Assignment - Somewhere below is a line with "This kind of" and, later, a line with "### Example Terraform Project Experience"; repeat those two lines and all the lines between them, exactly as they are.

Excerpted records -
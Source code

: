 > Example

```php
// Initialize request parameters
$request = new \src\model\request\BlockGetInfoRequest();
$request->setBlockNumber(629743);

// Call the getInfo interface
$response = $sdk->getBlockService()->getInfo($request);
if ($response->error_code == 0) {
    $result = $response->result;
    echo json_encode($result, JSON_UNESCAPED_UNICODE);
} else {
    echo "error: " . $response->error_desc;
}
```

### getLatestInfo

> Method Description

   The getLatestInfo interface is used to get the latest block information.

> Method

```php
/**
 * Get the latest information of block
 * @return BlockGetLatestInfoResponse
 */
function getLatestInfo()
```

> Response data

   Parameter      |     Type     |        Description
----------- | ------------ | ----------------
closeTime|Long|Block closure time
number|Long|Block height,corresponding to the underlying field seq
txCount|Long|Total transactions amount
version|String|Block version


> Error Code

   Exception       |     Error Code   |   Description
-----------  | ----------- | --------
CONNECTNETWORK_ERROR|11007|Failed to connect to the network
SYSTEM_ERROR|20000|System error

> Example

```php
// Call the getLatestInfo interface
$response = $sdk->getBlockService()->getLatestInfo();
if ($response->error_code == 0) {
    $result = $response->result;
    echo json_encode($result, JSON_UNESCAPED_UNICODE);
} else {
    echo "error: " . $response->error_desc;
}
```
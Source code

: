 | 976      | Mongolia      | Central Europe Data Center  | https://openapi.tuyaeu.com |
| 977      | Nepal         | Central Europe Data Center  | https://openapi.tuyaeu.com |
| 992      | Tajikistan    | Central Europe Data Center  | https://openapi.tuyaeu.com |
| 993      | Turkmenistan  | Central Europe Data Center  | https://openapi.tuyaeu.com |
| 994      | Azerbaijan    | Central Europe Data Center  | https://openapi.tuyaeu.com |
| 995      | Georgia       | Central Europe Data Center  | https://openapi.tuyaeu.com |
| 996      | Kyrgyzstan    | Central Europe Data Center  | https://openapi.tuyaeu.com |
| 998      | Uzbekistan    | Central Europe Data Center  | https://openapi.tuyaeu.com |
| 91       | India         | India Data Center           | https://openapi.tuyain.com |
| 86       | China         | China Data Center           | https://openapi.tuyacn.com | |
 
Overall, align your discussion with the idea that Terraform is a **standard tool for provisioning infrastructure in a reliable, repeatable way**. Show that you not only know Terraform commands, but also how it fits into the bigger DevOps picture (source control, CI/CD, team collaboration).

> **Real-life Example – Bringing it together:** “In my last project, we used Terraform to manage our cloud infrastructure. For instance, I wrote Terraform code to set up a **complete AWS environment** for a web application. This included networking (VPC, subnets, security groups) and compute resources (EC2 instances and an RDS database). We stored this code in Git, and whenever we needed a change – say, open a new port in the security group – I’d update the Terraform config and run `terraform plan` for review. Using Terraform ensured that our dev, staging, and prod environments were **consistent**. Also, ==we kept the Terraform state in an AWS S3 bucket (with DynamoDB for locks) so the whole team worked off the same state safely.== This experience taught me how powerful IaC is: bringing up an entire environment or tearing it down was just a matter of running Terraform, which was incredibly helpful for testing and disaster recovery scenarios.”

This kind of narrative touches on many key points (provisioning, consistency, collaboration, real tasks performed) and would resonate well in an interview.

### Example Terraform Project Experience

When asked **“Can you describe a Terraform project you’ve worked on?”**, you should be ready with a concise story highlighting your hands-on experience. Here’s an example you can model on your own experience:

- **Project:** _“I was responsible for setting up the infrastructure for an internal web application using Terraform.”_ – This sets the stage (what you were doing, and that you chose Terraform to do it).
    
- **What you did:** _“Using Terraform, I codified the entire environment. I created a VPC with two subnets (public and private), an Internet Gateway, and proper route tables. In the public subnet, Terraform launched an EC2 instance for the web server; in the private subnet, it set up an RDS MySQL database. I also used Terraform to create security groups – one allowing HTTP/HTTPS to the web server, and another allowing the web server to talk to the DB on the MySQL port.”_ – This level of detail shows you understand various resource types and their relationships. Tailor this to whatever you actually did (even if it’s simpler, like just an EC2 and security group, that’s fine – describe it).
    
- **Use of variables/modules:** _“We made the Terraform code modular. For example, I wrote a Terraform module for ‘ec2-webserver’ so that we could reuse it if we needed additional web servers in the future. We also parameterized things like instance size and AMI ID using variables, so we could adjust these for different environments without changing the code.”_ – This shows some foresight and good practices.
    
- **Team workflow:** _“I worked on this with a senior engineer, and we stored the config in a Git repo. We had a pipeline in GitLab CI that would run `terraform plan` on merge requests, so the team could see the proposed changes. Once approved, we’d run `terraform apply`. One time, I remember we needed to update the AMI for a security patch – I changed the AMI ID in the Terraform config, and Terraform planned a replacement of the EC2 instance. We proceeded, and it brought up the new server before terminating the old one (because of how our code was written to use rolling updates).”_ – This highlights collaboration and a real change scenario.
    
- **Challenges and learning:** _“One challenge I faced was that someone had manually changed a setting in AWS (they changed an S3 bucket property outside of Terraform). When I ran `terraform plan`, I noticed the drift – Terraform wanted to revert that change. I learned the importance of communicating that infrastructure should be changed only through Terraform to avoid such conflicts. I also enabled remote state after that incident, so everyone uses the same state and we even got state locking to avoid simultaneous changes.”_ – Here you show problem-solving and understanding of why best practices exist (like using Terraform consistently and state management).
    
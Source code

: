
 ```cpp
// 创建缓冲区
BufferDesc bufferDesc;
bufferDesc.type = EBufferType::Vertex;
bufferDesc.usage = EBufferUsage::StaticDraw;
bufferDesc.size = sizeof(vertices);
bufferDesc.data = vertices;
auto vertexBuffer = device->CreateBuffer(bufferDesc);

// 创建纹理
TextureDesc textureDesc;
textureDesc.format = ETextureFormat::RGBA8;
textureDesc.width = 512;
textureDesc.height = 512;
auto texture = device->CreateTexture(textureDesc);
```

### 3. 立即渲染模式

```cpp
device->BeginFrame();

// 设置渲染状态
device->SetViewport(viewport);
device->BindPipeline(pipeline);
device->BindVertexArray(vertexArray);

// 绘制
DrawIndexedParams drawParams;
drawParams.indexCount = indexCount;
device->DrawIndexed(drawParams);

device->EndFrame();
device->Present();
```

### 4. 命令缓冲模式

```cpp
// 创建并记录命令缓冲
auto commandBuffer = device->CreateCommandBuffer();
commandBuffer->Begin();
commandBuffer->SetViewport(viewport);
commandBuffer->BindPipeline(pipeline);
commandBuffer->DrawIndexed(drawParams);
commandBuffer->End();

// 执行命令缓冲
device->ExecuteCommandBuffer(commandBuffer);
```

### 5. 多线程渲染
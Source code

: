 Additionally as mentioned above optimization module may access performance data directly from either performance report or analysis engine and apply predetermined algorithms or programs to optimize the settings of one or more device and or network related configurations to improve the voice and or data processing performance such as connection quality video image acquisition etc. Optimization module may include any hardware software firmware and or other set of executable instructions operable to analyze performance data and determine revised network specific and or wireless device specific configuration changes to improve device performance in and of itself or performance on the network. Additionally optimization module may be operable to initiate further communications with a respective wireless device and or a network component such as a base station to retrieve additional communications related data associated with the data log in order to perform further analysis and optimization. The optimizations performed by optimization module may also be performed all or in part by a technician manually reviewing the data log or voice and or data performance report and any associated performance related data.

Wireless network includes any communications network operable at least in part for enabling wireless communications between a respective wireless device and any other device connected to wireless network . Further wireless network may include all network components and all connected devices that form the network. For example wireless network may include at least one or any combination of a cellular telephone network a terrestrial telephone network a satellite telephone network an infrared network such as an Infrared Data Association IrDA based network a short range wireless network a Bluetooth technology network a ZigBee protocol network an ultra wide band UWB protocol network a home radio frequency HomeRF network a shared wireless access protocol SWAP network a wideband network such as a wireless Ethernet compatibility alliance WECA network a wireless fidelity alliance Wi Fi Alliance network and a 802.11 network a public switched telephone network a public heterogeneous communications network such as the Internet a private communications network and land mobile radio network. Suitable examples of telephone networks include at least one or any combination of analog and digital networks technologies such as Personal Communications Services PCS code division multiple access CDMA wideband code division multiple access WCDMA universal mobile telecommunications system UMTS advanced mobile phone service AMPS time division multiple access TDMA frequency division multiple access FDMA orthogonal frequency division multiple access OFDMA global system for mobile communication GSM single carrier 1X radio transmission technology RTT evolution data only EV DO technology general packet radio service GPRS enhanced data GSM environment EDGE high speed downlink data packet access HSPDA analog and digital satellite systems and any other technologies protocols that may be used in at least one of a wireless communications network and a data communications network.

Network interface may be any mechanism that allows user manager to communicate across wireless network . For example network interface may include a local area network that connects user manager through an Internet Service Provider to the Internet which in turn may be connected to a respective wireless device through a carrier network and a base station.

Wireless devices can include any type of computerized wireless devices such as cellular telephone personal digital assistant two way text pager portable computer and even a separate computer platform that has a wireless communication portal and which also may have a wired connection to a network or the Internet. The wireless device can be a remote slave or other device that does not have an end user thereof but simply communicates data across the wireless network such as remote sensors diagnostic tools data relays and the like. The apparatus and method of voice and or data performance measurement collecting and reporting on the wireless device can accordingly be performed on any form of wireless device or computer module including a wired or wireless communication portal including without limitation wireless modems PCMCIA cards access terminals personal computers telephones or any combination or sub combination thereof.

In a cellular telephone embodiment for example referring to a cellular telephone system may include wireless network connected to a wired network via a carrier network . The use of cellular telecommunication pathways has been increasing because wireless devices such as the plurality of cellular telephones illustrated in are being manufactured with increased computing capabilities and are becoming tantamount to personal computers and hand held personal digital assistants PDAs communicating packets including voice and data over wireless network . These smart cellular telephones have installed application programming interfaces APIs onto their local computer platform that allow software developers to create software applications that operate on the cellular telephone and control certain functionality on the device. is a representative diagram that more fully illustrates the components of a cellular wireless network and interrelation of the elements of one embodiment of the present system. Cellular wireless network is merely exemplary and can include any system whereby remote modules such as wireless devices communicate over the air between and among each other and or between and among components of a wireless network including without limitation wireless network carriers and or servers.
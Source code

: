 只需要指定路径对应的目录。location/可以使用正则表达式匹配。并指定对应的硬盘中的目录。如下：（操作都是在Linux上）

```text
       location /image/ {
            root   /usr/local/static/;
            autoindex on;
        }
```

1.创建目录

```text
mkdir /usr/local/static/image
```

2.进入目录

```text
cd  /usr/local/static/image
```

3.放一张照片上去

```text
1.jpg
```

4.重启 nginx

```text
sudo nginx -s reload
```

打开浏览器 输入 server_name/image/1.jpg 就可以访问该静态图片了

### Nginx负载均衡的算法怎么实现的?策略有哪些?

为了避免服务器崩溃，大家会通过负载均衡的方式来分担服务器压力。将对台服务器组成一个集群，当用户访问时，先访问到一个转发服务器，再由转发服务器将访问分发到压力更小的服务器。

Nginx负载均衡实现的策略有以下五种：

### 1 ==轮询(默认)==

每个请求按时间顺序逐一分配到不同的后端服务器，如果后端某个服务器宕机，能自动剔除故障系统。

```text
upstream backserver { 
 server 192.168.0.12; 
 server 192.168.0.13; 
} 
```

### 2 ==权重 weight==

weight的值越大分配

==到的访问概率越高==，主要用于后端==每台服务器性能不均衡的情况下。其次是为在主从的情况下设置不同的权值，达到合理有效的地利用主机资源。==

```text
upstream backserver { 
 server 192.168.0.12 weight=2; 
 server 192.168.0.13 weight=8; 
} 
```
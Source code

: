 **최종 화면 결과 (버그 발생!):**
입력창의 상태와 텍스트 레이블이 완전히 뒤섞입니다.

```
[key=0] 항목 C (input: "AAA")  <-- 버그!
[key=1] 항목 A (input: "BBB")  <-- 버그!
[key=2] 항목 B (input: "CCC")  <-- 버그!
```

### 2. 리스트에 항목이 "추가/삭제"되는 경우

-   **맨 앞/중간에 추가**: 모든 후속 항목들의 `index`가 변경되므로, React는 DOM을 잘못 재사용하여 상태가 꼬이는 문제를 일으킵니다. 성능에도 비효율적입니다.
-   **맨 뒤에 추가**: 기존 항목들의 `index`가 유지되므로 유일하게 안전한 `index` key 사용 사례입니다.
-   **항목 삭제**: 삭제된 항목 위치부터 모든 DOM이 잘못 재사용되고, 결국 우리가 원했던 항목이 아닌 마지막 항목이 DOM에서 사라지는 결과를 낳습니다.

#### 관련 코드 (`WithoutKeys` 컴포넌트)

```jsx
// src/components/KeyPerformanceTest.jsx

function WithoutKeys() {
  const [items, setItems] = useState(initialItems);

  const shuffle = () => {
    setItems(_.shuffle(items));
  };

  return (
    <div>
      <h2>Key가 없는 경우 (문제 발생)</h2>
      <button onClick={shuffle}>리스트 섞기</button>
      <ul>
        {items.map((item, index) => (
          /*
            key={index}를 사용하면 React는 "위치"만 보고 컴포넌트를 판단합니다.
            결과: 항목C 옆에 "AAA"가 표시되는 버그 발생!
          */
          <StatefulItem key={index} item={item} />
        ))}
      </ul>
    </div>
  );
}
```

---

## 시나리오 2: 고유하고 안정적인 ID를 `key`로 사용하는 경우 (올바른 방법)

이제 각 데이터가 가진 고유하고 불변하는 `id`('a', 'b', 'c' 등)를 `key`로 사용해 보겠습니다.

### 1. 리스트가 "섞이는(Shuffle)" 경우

Exercise response -
This kind of narrative touches on many key points (provisioning, consistency, collaboration, real tasks performed) and would resonate well in an interview.

### Example Terraform Project Experience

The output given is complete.